After today, there are only ten days left and eight states remaining!
I continued eastward on Monday towards Cooperstown NY, home of the National Baseball Hall of Fame and Museum. I paid the entrance fee just to take a quick look inside and spent 30 minutes walking through the displays and the plaques honoring players and managers who have been elected for inclusion in the Hall of Fame. I could have spent all day but couldn’t leave the dogs very long. I walked through the town, which is very much a tourist trap with many baseball souvenir shops. I walked into Doubleday Field, where they played the annual Hall of Fame Game from 1940 to 2008, after which it was discontinued due to scheduling difficulties.
Cooperstown is at the southern tip of Ostego Lake, shaped much like the finger lakes, but smaller. Still, it is an active recreation area with a small marina and a lighthouse that serves no functional purpose.

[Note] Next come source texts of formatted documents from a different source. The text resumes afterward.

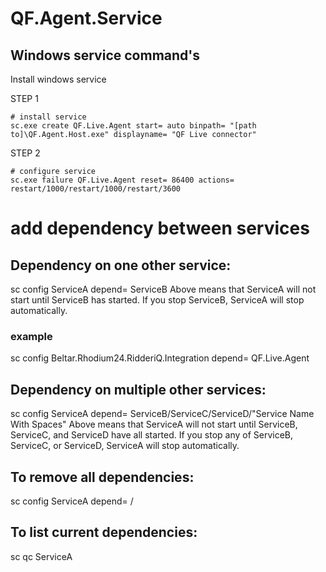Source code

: # QF.Agent.Service

## Windows service command's

Install windows service

STEP 1
```Commandbox (run as Administrator!)
# install service
sc.exe create QF.Live.Agent start= auto binpath= "[path to]\QF.Agent.Host.exe" displayname= "QF Live connector"
```
STEP 2
```Commandbox (run as Administrator!)
# configure service
sc.exe failure QF.Live.Agent reset= 86400 actions= restart/1000/restart/1000/restart/3600
```
# add dependency between services

## Dependency on one other service:
sc config ServiceA depend= ServiceB
Above means that ServiceA will not start until ServiceB has started. If you stop ServiceB, ServiceA will stop automatically.
### example
sc config Beltar.Rhodium24.RidderiQ.Integration depend= QF.Live.Agent

## Dependency on multiple other services:
sc config ServiceA depend= ServiceB/ServiceC/ServiceD/"Service Name With Spaces"
Above means that ServiceA will not start until ServiceB, ServiceC, and ServiceD have all started. If you stop any of ServiceB, ServiceC, or ServiceD, ServiceA will stop automatically.

## To remove all dependencies:
sc config ServiceA depend= /

## To list current dependencies:
sc qc ServiceA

From there, I drove to Albany and walked through the Governor Nelson Rockefeller Empire State Plaza, a very large complex with modern buildings built south of the State Capitol Building. I drove a mile further into the city to the large Washington Park, where I gave the dogs some exercise. Albany is a very nice city, in some respects more enjoyable than visiting New York City.
I drove north alongside the Hudson River, and crossed over to the other side to Troy, NY. There was a welcoming sign claiming that Troy is the “birthplace of Uncle Sam.” I had to research that claim, and it turns out to be very true. This is because Samuel Wilson, a Troy resident who supplied barrels of beef to the U.S. Army during the War of 1812, was nicknamed “Uncle Sam”. The barrels were stamped “U.S.”, but soldiers jokingly referred to the provisions as “Uncle Sam’s.” So I would guess Marvel Comics named the second “Captain America” character Sam Wilson on purpose!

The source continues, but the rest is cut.